§ **Exercise**: Where a line of the material includes the string "reconstructed", copy that line.

§ **Source data**:
****************************************
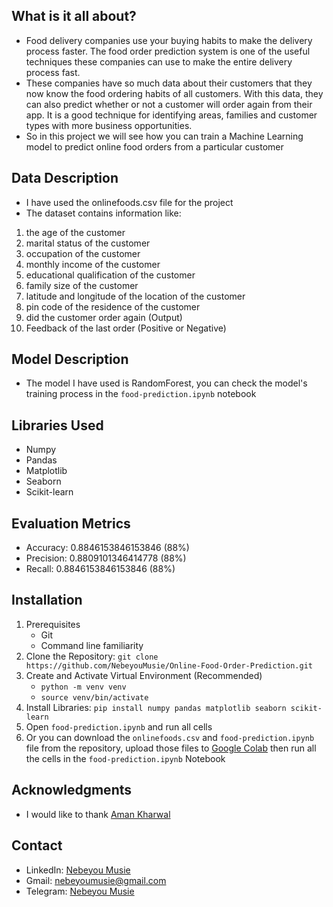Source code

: ## What is it all about?
 - Food delivery companies use your buying habits to make the delivery process faster. The food order prediction system is one of the useful techniques these companies can use to make the entire delivery process fast.
 - These companies have so much data about their customers that they now know the food ordering habits of all customers. With this data, they can also predict whether or not a customer will order again from their app. It is a good technique for identifying areas, families and customer types with more business opportunities.
 - So in this project we will see how you can train a Machine Learning model to predict online food orders from a particular customer

## Data Description
- I have used the onlinefoods.csv file for the project
- The dataset contains information like:
1. the age of the customer
2. marital status of the customer
3. occupation of the customer
4. monthly income of the customer
5. educational qualification of the customer
6. family size of the customer
7. latitude and longitude of the location of the customer
8. pin code of the residence of the customer
9. did the customer order again (Output)
10. Feedback of the last order (Positive or Negative)

## Model Description
 - The model I have used is RandomForest, you can check the model's training process in the `food-prediction.ipynb` notebook

## Libraries Used
 - Numpy
 - Pandas
 - Matplotlib
 - Seaborn
 - Scikit-learn

## Evaluation Metrics
 - Accuracy: 0.8846153846153846 (88%)
 - Precision: 0.8809101346414778 (88%)
 - Recall: 0.8846153846153846 (88%)

## Installation
 1. Prerequisites
    - Git
    - Command line familiarity
 2. Clone the Repository: `git clone https://github.com/NebeyouMusie/Online-Food-Order-Prediction.git`
 3. Create and Activate Virtual Environment (Recommended)
    - `python -m venv venv`
    - `source venv/bin/activate`
 4. Install Libraries: `pip install numpy pandas matplotlib seaborn scikit-learn`
 5. Open `food-prediction.ipynb` and run all cells
 6. Or you can download the `onlinefoods.csv` and `food-prediction.ipynb` file from the repository, upload those files to [Google Colab](https://colab.research.google.com/) then run all the cells in the `food-prediction.ipynb` Notebook

## Acknowledgments
 - I would like to thank [Aman Kharwal](https://www.linkedin.com/in/aman-kharwal)
   
## Contact
 - LinkedIn: [Nebeyou Musie](https://www.linkedin.com/in/nebeyou-musie)
 - Gmail: nebeyoumusie@gmail.com
 - Telegram: [Nebeyou Musie](https://t.me/NebeyouMusie)
    
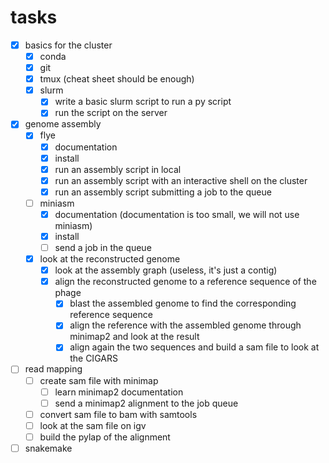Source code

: # tasks
- [x] basics for the cluster
    - [x] conda
    - [x] git
    - [x] tmux (cheat sheet should be enough)
    - [x] slurm
        - [x] write a basic slurm script to run a py script
        - [x] run the script on the server
- [x] genome assembly
    - [x] flye
        - [x] documentation
        - [x] install
        - [x] run an assembly script in local
        - [x] run an assembly script with an interactive shell on the cluster
        - [x] run an assembly script submitting a job to the queue
    - [ ] miniasm
        - [x] documentation (documentation is too small, we will not use miniasm)
        - [x] install
        - [ ] send a job in the queue
    - [x] look at the reconstructed genome
        - [x] look at the assembly graph (useless, it's just a contig)
        - [x] align the reconstructed genome to a reference sequence of the phage
            - [x] blast the assembled genome to find the corresponding reference sequence
            - [x] align the reference with the assembled genome through minimap2 and look at the result
            - [x] align again the two sequences and build a sam file to look at the CIGARS
- [ ] read mapping
    - [ ] create sam file with minimap
        - [ ] learn minimap2 documentation
        - [ ] send a minimap2 alignment to the job queue
    - [ ] convert sam file to bam with samtools
    - [ ] look at the sam file on igv
    - [ ] build the pylap of the alignment

- [ ] snakemake
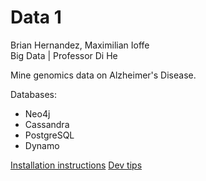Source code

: # Data 1

Brian Hernandez, Maximilian Ioffe <br>
Big Data | Professor Di He

Mine genomics data on Alzheimer's Disease.

Databases:
- Neo4j
- Cassandra
- PostgreSQL
- Dynamo

[Installation instructions](https://github.com/mikmaks97/bigdatagenes/blob/master/docs/installation.md)
[Dev tips](https://github.com/mikmaks97/bigdatagenes/blob/master/docs/dev.md)
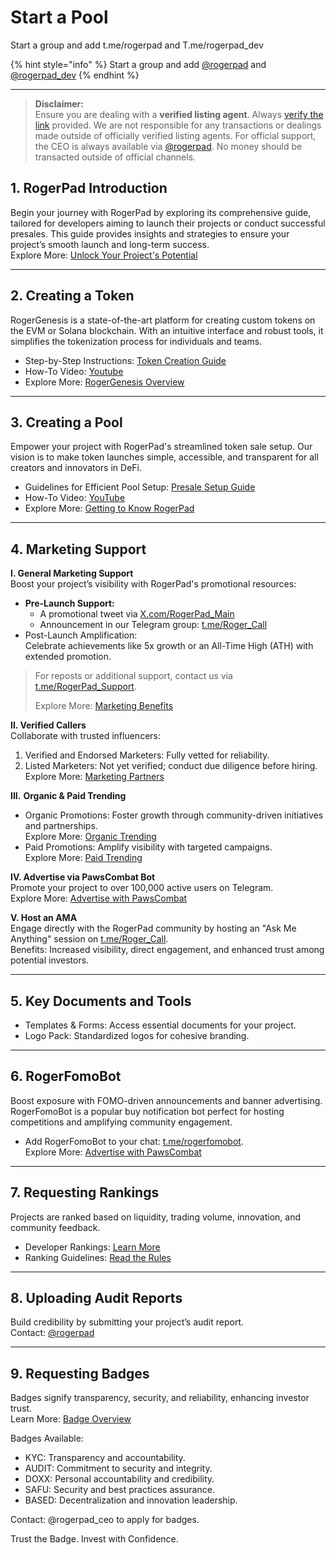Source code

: # Start a Pool

Start a group and add t.me/rogerpad and T.me/rogerpad\_dev

{% hint style="info" %}
Start a group and add [@rogerpad](https://t.me/rogerpad) and [@rogerpad\_dev](https://t.me/rogerpad_dev)
{% endhint %}

***

> **Disclaimer:**\
> Ensure you are dealing with a **verified listing agent**. Always [verify the link](https://docs.rogerpad.finance/careers/bdm/verify-a-bdm/verified-bdm) provided. We are not responsible for any transactions or dealings made outside of officially verified listing agents. For official support, the CEO is always available via [@rogerpad](https://t.me/rogerpad). No money should be transacted outside of official channels.

## 1. RogerPad Introduction

Begin your journey with RogerPad by exploring its comprehensive guide, tailored for developers aiming to launch their projects or conduct successful presales. This guide provides insights and strategies to ensure your project’s smooth launch and long-term success.\
Explore More: [Unlock Your Project's Potential](https://docs.rogerpad.finance/developers-corner/unlock-your-projects-potential)

***

## 2. Creating a Token

RogerGenesis is a state-of-the-art platform for creating custom tokens on the EVM or Solana blockchain. With an intuitive interface and robust tools, it simplifies the tokenization process for individuals and teams.

* Step-by-Step Instructions: [Token Creation Guide](https://docs.rogerpad.finance/rogerpad-evm-chain/roger-genesis-evm-chain/roger-genesis-evm)
* How-To Video: [Youtube](https://youtu.be/rVmb20qyKqE)
* Explore More: [RogerGenesis Overview](https://docs.rogerpad.finance/roger-eco-system/roger-eco-system/in-development/rogerpad/roger-genesis)

***

## 3. Creating a Pool

Empower your project with RogerPad's streamlined token sale setup. Our vision is to make token launches simple, accessible, and transparent for all creators and innovators in DeFi.

* Guidelines for Efficient Pool Setup: [Presale Setup Guide](https://docs.rogerpad.finance/rogerpad-evm-chain/step-2-create-a-pool-on-evm/presale)
* How-To Video: [YouTube](https://youtu.be/IfAPrrGH02w)
* Explore More: [Getting to Know RogerPad](https://docs.rogerpad.finance/rogerpad-evm-chain/evm-chains/roger-pad-evm-chains/getting-to-know-evm)

***

## 4. Marketing Support

**I. General Marketing Support**\
Boost your project’s visibility with RogerPad's promotional resources:

* **Pre-Launch Support:**
  * A promotional tweet via [X.com/RogerPad\_Main](https://x.com/RogerPad_Main)
  * Announcement in our Telegram group: [t.me/Roger\_Call](https://t.me/Roger_Call)
* Post-Launch Amplification:\
  Celebrate achievements like 5x growth or an All-Time High (ATH) with extended promotion.

> For reposts or additional support, contact us via [t.me/RogerPad\_Support](https://t.me/RogerPad_Support).
>
> Explore More: [Marketing Benefits](https://docs.rogerpad.finance/rogerpad-evm-chain/evm-chains/roger-pad-evm-chains/benefits-of-rogerpad)

**II. Verified Callers**\
Collaborate with trusted influencers:

1. Verified and Endorsed Marketers: Fully vetted for reliability.
2. Listed Marketers: Not yet verified; conduct due diligence before hiring.\
   Explore More: [Marketing Partners](https://docs.rogerpad.finance/partners/marketing-partners)

**III.** **Organic & Paid Trending**

* Organic Promotions: Foster growth through community-driven initiatives and partnerships.\
  Explore More: [Organic Trending](https://docs.rogerpad.finance/developers-corner/trending-services/organic-trending)
* Paid Promotions: Amplify visibility with targeted campaigns.\
  Explore More: [Paid Trending](https://docs.rogerpad.finance/developers-corner/trending-services/paid-trending)

**IV. Advertise via PawsCombat Bot**\
Promote your project to over 100,000 active users on Telegram.\
Explore More: [Advertise with PawsCombat](https://docs.pawscombat.xyz/pawscombat/advertise)

**V. Host an AMA**\
Engage directly with the RogerPad community by hosting an "Ask Me Anything" session on [t.me/Roger\_Call](https://t.me/Roger_Call).\
Benefits: Increased visibility, direct engagement, and enhanced trust among potential investors.

***

## 5. Key Documents and Tools

* Templates & Forms: Access essential documents for your project.
* Logo Pack: Standardized logos for cohesive branding.

***

## 6. RogerFomoBot

Boost exposure with FOMO-driven announcements and banner advertising. RogerFomoBot is a popular buy notification bot perfect for hosting competitions and amplifying community engagement.

* Add RogerFomoBot to your chat: [t.me/rogerfomobot](https://t.me/rogerfomobot).\
  Explore More: [Advertise with PawsCombat](https://docs.pawscombat.xyz/pawscombat/advertise)

***

## 7. Requesting Rankings

Projects are ranked based on liquidity, trading volume, innovation, and community feedback.

* Developer Rankings: [Learn More](https://docs.rogerpad.finance/rankings/rankings/dev-ranking/project-rankings)
* Ranking Guidelines: [Read the Rules](https://docs.rogerpad.finance/rankings/rankings/project-rankings/guidelines-for-ranking)

***

## 8. Uploading Audit Reports

Build credibility by submitting your project’s audit report.\
Contact: [@rogerpad](https://t.me/rogerpad)

***

## 9. Requesting Badges

Badges signify transparency, security, and reliability, enhancing investor trust.\
Learn More: [Badge Overview](https://docs.rogerpad.finance)

Badges Available:

* KYC: Transparency and accountability.
* AUDIT: Commitment to security and integrity.
* DOXX: Personal accountability and credibility.
* SAFU: Security and best practices assurance.
* BASED: Decentralization and innovation leadership.

Contact: @rogerpad\_ceo to apply for badges.

Trust the Badge. Invest with Confidence.
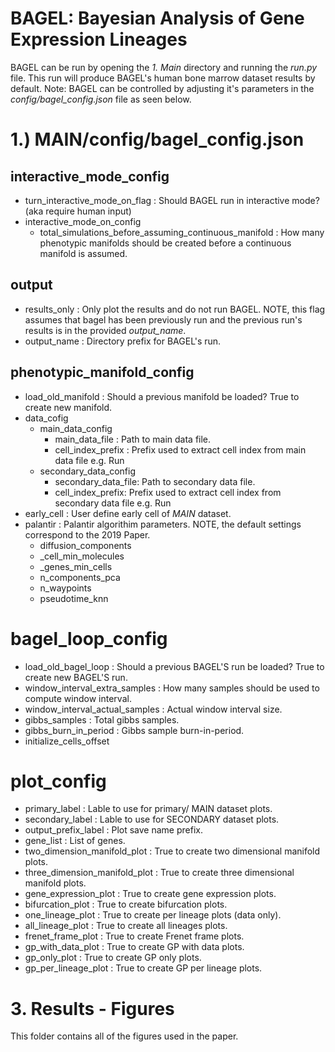 # BAGEL: Bayesian Analysis of Gene Expression Lineages

BAGEL can be run by opening the *1. Main* directory and running the *run.py* file. This run will produce BAGEL's human bone marrow dataset results by default. Note: BAGEL can be controlled by adjusting it's parameters in the *config/bagel_config.json* file as seen below.

# 1.) MAIN/config/bagel_config.json

## interactive_mode_config
- turn_interactive_mode_on_flag : Should BAGEL run in interactive mode? (aka require human input)
- interactive_mode_on_config
    - total_simulations_before_assuming_continuous_manifold : How many phenotypic manifolds should be created before a continuous manifold is assumed. 

## output
- results_only : Only plot the results and do not run BAGEL. NOTE, this flag assumes that bagel has been previously run and the previous run's results is in the provided *output_name*.
- output_name : Directory prefix for BAGEL's run.

## phenotypic_manifold_config
- load_old_manifold : Should a previous manifold be loaded? True to create new manifold.
- data_cofig
    - main_data_config
        - main_data_file : Path to main data file.
        - cell_index_prefix : Prefix used to extract cell index from main data file e.g. Run
    - secondary_data_config
        - secondary_data_file: Path to secondary data file.
        - cell_index_prefix: Prefix used to extract cell index from secondary data file e.g. Run
- early_cell : User define early cell of *MAIN* dataset.
- palantir : Palantir algorithim parameters. NOTE, the default settings correspond to the 2019 Paper.
    - diffusion_components
    - _cell_min_molecules 
    - _genes_min_cells
    - n_components_pca
    - n_waypoints
    - pseudotime_knn

# bagel_loop_config
- load_old_bagel_loop : Should a previous BAGEL'S run be loaded? True to create new BAGEL'S run.
- window_interval_extra_samples : How many samples should be used to compute window interval.
- window_interval_actual_samples : Actual window interval size.
- gibbs_samples : Total gibbs samples.
- gibbs_burn_in_period : Gibbs sample burn-in-period.
- initialize_cells_offset

# plot_config
- primary_label : Lable to use for primary/ MAIN dataset plots.
- secondary_label : Lable to use for SECONDARY dataset plots.
- output_prefix_label : Plot save name prefix.
- gene_list : List of genes. 
- two_dimension_manifold_plot : True to create two dimensional manifold plots.
- three_dimension_manifold_plot : True to create three dimensional manifold plots.
- gene_expression_plot : True to create gene expression plots.
- bifurcation_plot : True to create bifurcation plots.
- one_lineage_plot : True to create per lineage plots (data only).
- all_lineage_plot : True to create all lineages plots.
- frenet_frame_plot : True to create Frenet frame plots.
- gp_with_data_plot : True to create GP with data plots.
- gp_only_plot : True to create GP only plots.
- gp_per_lineage_plot : True to create GP per lineage plots.

# 3. Results - Figures
This folder contains all of the figures used in the paper.

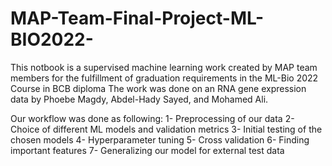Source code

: # MAP-Team-Final-Project-ML-BIO2022-
This notbook is a supervised machine learning work created by MAP team members for the fulfillment of graduation requirements in the ML-Bio 2022 Course in BCB diploma
The work was done on an RNA gene expression data by Phoebe Magdy, Abdel-Hady Sayed, and Mohamed Ali.

Our workflow was done as following:
1- Preprocessing of our data
2- Choice of different ML models and validation metrics
3- Initial testing of the chosen models
4- Hyperparameter tuning
5- Cross validation
6- Finding important features
7- Generalizing our model for external test data

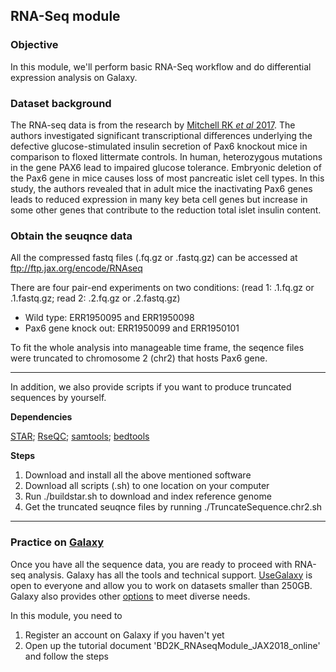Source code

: ## RNA-Seq module

### Objective

In this module, we'll perform basic RNA-Seq workflow and do differential expression analysis on Galaxy.

### Dataset background

The RNA-seq data is from the research by [Mitchell RK *et al* 2017](http://www.jbc.org/content/292/21/8892). The authors investigated significant transcriptional differences underlying the defective glucose-stimulated insulin secretion of Pax6 knockout mice in comparison to floxed littermate controls. In human, heterozygous mutations in the gene PAX6 lead to impaired glucose tolerance. Embryonic deletion of the Pax6 gene in mice causes loss of most pancreatic islet cell types. In this study, the authors revealed that in adult mice the inactivating Pax6 genes leads to reduced expression in many key beta cell genes but increase in some other genes that contribute to the reduction total islet insulin content.

### Obtain the seuqnce data

All the compressed fastq files (.fq.gz or .fastq.gz) can be accessed at ftp://ftp.jax.org/encode/RNAseq

There are four pair-end experiments on two conditions:
(read 1: .1.fq.gz or .1.fastq.gz; read 2: .2.fq.gz or .2.fastq.gz)
- Wild type: ERR1950095 and ERR1950098 
- Pax6 gene knock out: ERR1950099 and ERR1950101

To fit the whole analysis into manageable time frame, the seqence files were truncated to chromosome 2 (chr2) that hosts Pax6 gene. 

--------
In addition, we also provide scripts if you want to produce truncated sequences by yourself. 

**Dependencies** 

[STAR](https://github.com/alexdobin/STAR);
[RseQC](http://rseqc.sourceforge.net);
[samtools](http://www.htslib.org);
[bedtools](https://bedtools.readthedocs.io/en/latest/)

**Steps**
1. Download and install all the above mentioned software
2. Download all scripts (.sh) to one location on your computer
3. Run ./buildstar.sh to download and index reference genome
4. Get the truncated seuqnce files by running ./TruncateSequence.chr2.sh 
---------

### Practice on [Galaxy](https://usegalaxy.org)

Once you have all the sequence data, you are ready to proceed with RNA-seq analysis. Galaxy has all the tools and technical support. [UseGalaxy](https://usegalaxy.org) is open to everyone and allow you to work on datasets smaller than 250GB. Galaxy also provides other [options](https://galaxyproject.org/choices/) to meet diverse needs. 

In this module, you need to
1. Register an account on Galaxy if you haven't yet
2. Open up the tutorial document 'BD2K_RNAseqModule_JAX2018_online' and follow the steps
****************************************
§ **Solution to this exercise**:
    - [x] look at the reconstructed genome
        - [x] align the reconstructed genome to a reference sequence of the phage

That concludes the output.